The theme of adaptability is largely visible in Taking Strides’ dryland program. This involves one-on-one sessions where volunteers guide their assigned child through different stations that develop gross or fine motor skills, such as throwing balls or building Lego.
“We have the volunteer adapt to the child at each station so they can reach their fullest potential,” Kim said. “We won’t have a child who struggles with fine motor skills immediately try to throw a ball through a hoop. We want them to learn to hold the ball in their hand first. It’s a win-win because the kids get to be in an adaptive program and the volunteers get the experience of learning to adapt to a child.”
Students are asked to apply to volunteer on the club website before the winter semester. This gives Taking Strides adequate time to interview and pair volunteers with children based on personality, possible experience and the expectations of the children’s parents. Accepted volunteers then dedicate 60–90 minutes every weekend during the semester to the program, which count towards practicum hours for athletic therapy and community rehabilitation students.
As busy students themselves, the Taking Strides team is flexible with scheduling. Currently, dryland sessions are held at the Foothills Alliance Church and the aquatics program takes place at the Shouldice Aquatic Center.
Korchemagin and Kim agree that the club’s collaborative and challenging environment facilitates significant personal and professional growth in many areas of their lives. Particularly, they have learned to embrace learning as a difficult but constructive process.

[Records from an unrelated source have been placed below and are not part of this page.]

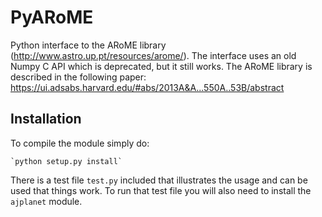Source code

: # PyARoME
Python interface to the ARoME library (http://www.astro.up.pt/resources/arome/). The interface uses an old Numpy C API which is deprecated, but it still works. The ARoME library is described in the following paper: https://ui.adsabs.harvard.edu/#abs/2013A&A...550A..53B/abstract


Installation
------------

To compile the module simply do:

	`python setup.py install`

There is a test file `test.py` included that illustrates the usage and can be used that things work. To run that test file you will also need to install the `ajplanet` module.

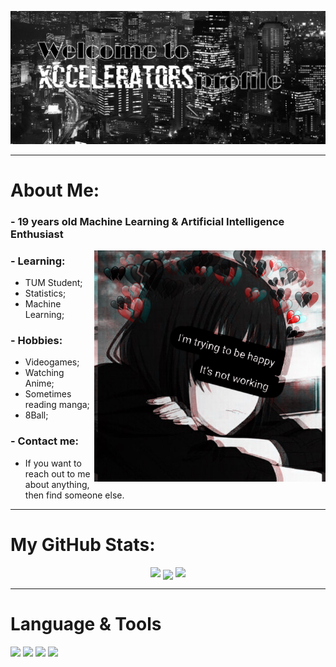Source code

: <img src="https://github.com/xccelerator/xccelerator/blob/main/files/banner2.png"></img>
<hr/>

# About Me:

### - 19 years old Machine Learning & Artificial Intelligence Enthusiast

<img src="https://github.com/xccelerator/xccelerator/blob/main/files/5ad984a1de7345d4a8d277d8c0716897.jpg" alt="side Image" align="right" width="370" height="auto" />

### - Learning:
- TUM Student;
- Statistics;
- Machine Learning;

### - Hobbies:
- Videogames;
- Watching Anime;
- Sometimes reading manga;
- 8Ball;

### - Contact me:
- If you want to reach out to me about anything, then find someone else.
<hr/>

# My GitHub Stats:


<p align = "center">
  <img  src = "https://github-readme-stats.vercel.app/api?username=xccelerator&show_icons=true&theme=radical&line_height=27">
  
  
<img align="center" src="https://github-readme-stats.vercel.app/api/top-langs/?username=MartinHeinz&hide=java,html,tex&title_color=ffffff&text_color=c9cacc&icon_color=2bbc8a&bg_color=1d1f21&langs_count=3" />
  
  <img src = "https://github-readme-stats.vercel.app/api/top-langs/?username=xccelerator&hide=html,css,java,shaderlab,kotlin,hlsl&title_color=ffffff&text_color=c9cacc&icon_color=2bbc8a&bg_color=1d1f21&langs_count=3">
</p>
<hr/>

# Language & Tools

![](https://img.shields.io/badge/OS-Windows-white?logo=windows)
![](https://img.shields.io/badge/Editor-VIM-white?logo=Vim&logoColor=white)
![](https://img.shields.io/badge/CODE-Python-white?logo=Python&logoColor=white)
![](https://img.shields.io/badge/CODE-C-white?logo=C&logoColor=white)

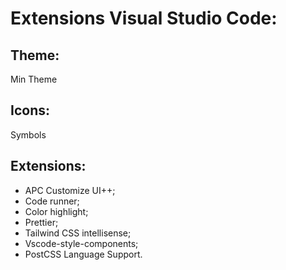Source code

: # Extensions Visual Studio Code:

## Theme: 
Min Theme

## Icons: 
Symbols

## Extensions: 
* APC Customize UI++; 
* Code runner;
* Color highlight; 
* Prettier;
* Tailwind CSS intellisense;
* Vscode-style-components;
* PostCSS Language Support.
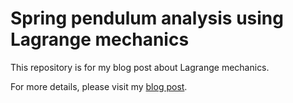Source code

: # Spring pendulum analysis using Lagrange mechanics

This repository is for my blog post about Lagrange mechanics.

For more details, please visit my [blog post](https://unknownpgr.github.io/posts/lagrangian-1).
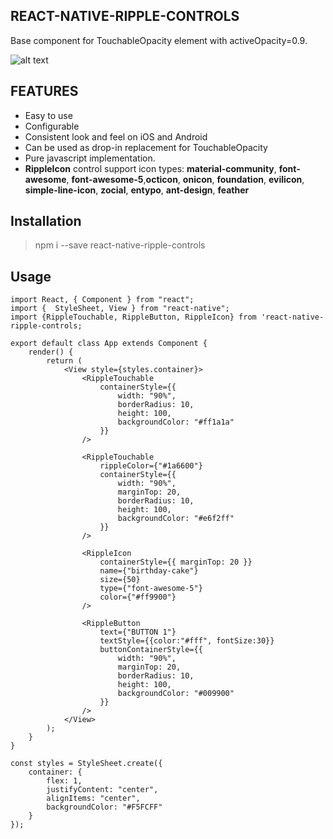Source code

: **REACT-NATIVE-RIPPLE-CONTROLS**
------------
Base component for TouchableOpacity element with activeOpacity=0.9.

![alt text](https://github.com/huytran123/RippleControls/blob/master/Screen%20Recording%202019-01-15%20at%2010.54.57%20PM.gif)

**FEATURES**
------------
* Easy to use
* Configurable
* Consistent look and feel on iOS and Android
* Can be used as drop-in replacement for TouchableOpacity
* Pure javascript implementation.
* **RippleIcon** control support icon types: **material-community**, **font-awesome**, **font-awesome-5**,**octicon**, **onicon**, **foundation**, **evilicon**, **simple-line-icon**, **zocial**, **entypo**, **ant-design**, **feather**

**Installation**
------------
> npm i --save react-native-ripple-controls

Usage
------------
    import React, { Component } from "react";
    import {  StyleSheet, View } from "react-native";
    import {RippleTouchable, RippleButton, RippleIcon} from 'react-native-ripple-controls;
    
    export default class App extends Component {
        render() {
            return (
                <View style={styles.container}>
                    <RippleTouchable
                        containerStyle={{
                            width: "90%",
                            borderRadius: 10,
                            height: 100,
                            backgroundColor: "#ff1a1a"
                        }}
                    />
    
                    <RippleTouchable
                        rippleColor={"#1a6600"}
                        containerStyle={{
                            width: "90%",
                            marginTop: 20,
                            borderRadius: 10,
                            height: 100,
                            backgroundColor: "#e6f2ff"
                        }}
                    />
    
                    <RippleIcon
                        containerStyle={{ marginTop: 20 }}
                        name={"birthday-cake"}
                        size={50}
                        type={"font-awesome-5"}
                        color={"#ff9900"}
                    />
    
                    <RippleButton
                        text={"BUTTON 1"}
                        textStyle={{color:"#fff", fontSize:30}}
                        buttonContainerStyle={{
                            width: "90%",
                            marginTop: 20,
                            borderRadius: 10,
                            height: 100,
                            backgroundColor: "#009900"
                        }}
                    />
                </View>
            );
        }
    }
    
    const styles = StyleSheet.create({
        container: {
            flex: 1,
            justifyContent: "center",
            alignItems: "center",
            backgroundColor: "#F5FCFF"
        }   
    });
    
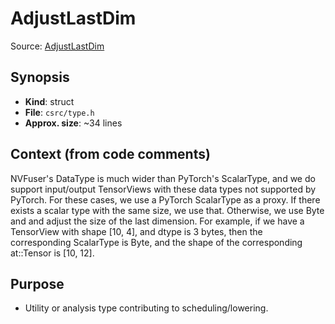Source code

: # AdjustLastDim

Source: [AdjustLastDim](../../../csrc/type.h#L964)

## Synopsis
- **Kind**: struct
- **File**: `csrc/type.h`
- **Approx. size**: ~34 lines

## Context (from code comments)
NVFuser's DataType is much wider than PyTorch's ScalarType, and we do support
input/output TensorViews with these data types not supported by PyTorch.
For these cases, we use a PyTorch ScalarType as a proxy. If there exists
a scalar type with the same size, we use that. Otherwise, we use Byte and
and adjust the size of the last dimension. For example, if we have a
TensorView with shape [10, 4], and dtype is 3 bytes, then the corresponding
ScalarType is Byte, and the shape of the corresponding at::Tensor is [10,
12].

## Purpose
- Utility or analysis type contributing to scheduling/lowering.
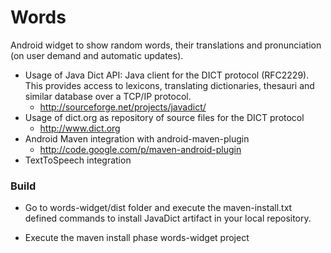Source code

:Words
=====

Android widget to show random words, their translations and pronunciation (on user demand and automatic updates). 

* Usage of Java Dict API: Java client for the DICT protocol (RFC2229). This provides access to lexicons, translating dictionaries, thesauri and similar database over a TCP/IP protocol.
  * http://sourceforge.net/projects/javadict/
* Usage of dict.org as repository of source files for the DICT protocol
  * http://www.dict.org  
* Android Maven integration with android-maven-plugin
  * http://code.google.com/p/maven-android-plugin
* TextToSpeech integration

### Build

* Go to words-widget/dist folder and execute the maven-install.txt defined commands to install JavaDict artifact in your local repository.

* Execute the maven install phase words-widget project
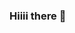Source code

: ### Hiiii there 👋

<!--
**sausanhusnita/sausanhusnita** is a ✨ _special_ ✨ repository because its `README.md` (this file) appears on your GitHub profile.
<img align='right' src='https://sdtimes.com/wp-content/uploads/2014/09/0919.sdt-github.gif' width='200'>

Hii guys, I'm **Sausan Husnita**.
Here are some ideas to get you started:

- 🔭 I’m currently working on something cool!
- 🌱 I’m currently learning ...
- 👯 I’m looking to collaborate on ...
- 🤔 I’m looking for help with ...
- 💬 Ask me about ...
-->
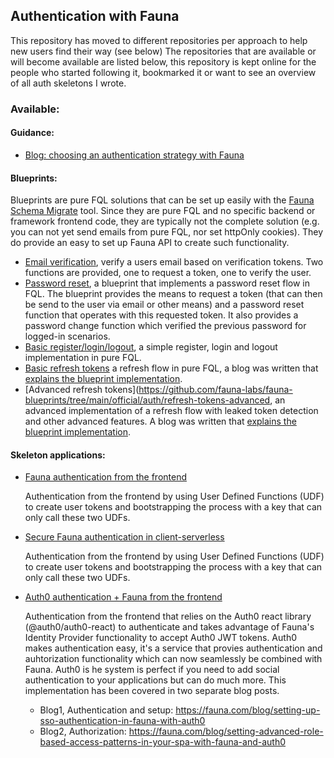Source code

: ## Authentication with Fauna 

This repository has moved to different repositories per approach to help new users find their way (see below)
The repositories that are available or will become available are listed below, this repository is kept online for the people who started following it, bookmarked it or want to see an overview of all auth skeletons I wrote.  

### Available: 

#### Guidance:
- [Blog: choosing an authentication strategy with Fauna](https://fauna.com/blog/choosing-an-authentication-strategy-with-fauna)

#### Blueprints:
Blueprints are pure FQL solutions that can be set up easily with the [Fauna Schema Migrate](https://github.com/fauna-labs/fauna-schema-migrate) tool. Since they are pure FQL and no specific backend or framework frontend code, they are typically not the complete solution (e.g. you can not yet send emails from pure FQL, nor set httpOnly cookies). They do provide an easy to set up Fauna API to create such functionality. 

- [Email verification](https://github.com/fauna-labs/fauna-blueprints/tree/main/official/auth/email-verification), verify a users email based on verification tokens. Two functions are provided, one to request a token, one to verify the user.
- [Password reset](https://github.com/fauna-labs/fauna-blueprints/tree/main/official/auth/password-reset), a blueprint that implements a password reset flow in FQL. The blueprint provides the means to request a token (that can then be send to the user via email or other means) and a password reset function that operates with this requested token. It also provides a password change function which verified the previous password for logged-in scenarios. 
- [Basic register/login/logout](https://github.com/fauna-labs/fauna-blueprints/tree/main/official/auth/register-login-logout), a simple register, login and logout implementation in pure FQL. 
- [Basic refresh tokens](https://github.com/fauna-labs/fauna-blueprints/tree/main/official/auth/refresh-tokens-simple) a refresh flow in pure FQL, a blog was written that [explains the blueprint implementation](https://fauna.com/blog/refreshing-authentication-tokens-in-fql).
- [Advanced refresh tokens](https://github.com/fauna-labs/fauna-blueprints/tree/main/official/auth/refresh-tokens-advanced, an advanced implementation of a refresh flow with leaked token detection and other advanced features. A blog was written that [explains the blueprint implementation](https://fauna.com/blog/detecting-leaked-authentication-tokens-in-fql). 

#### Skeleton applications:

- [Fauna authentication from the frontend](https://github.com/fauna-labs/fauna-auth-skeleton-frontend) 

  Authentication from the frontend by using User Defined Functions (UDF) to create user tokens and bootstrapping the process with a key that can only call these two UDFs.

- [Secure Fauna authentication in client-serverless](https://github.com/fauna-labs/fauna-auth-skeleton-backend) 

  Authentication from the frontend by using User Defined Functions (UDF) to create user tokens and bootstrapping the process with a key that can only call these two UDFs. 

- [Auth0 authentication + Fauna from the frontend](https://github.com/fauna-labs/faunadb-auth-skeleton-frontend-with-auth0) 

  Authentication from the frontend that relies on the Auth0 react library (@auth0/auth0-react) to authenticate and takes advantage of Fauna's Identity Provider functionality to accept Auth0 JWT tokens. Auth0 makes authentication easy, it's a  service that provies authentication and auhtorization functionality which can now seamlessly be combined with Fauna. Auth0 is he system is perfect if you need to add social authentication to your applications but can do much more. This implementation has been covered in two separate blog posts. 

  - Blog1, Authentication and setup: https://fauna.com/blog/setting-up-sso-authentication-in-fauna-with-auth0
  - Blog2, Authorization: https://fauna.com/blog/setting-advanced-role-based-access-patterns-in-your-spa-with-fauna-and-auth0

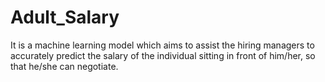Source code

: # Adult_Salary
It is a machine learning model which aims to assist the hiring managers to accurately predict the salary of the individual sitting in front of him/her, so that he/she can negotiate.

“Obviously not everything we’ve done has worked. Learning from failure is really important. This experience has made me a lot more empathetic and humble. I’ve learned lot about myself and how I handle life situations,” Korchemagin said.
“My outside perspective of kids with disabilities was very robotic,” Kim added. “Our philosophy is that we have a lot to learn and won’t do everything perfectly so we want feedback to make it the best physical literacy program we can offer.”
Korchemagin and Kim are in the process of transforming Taking Strides into an official charity. Their goal is to cement the club’s structure and organization to ensure the success of Taking Strides’ future participants.
“We want to make it easy for the next people to transition into our roles because this organization needs to be prolonged for the next generation of students and kids,” Kim said.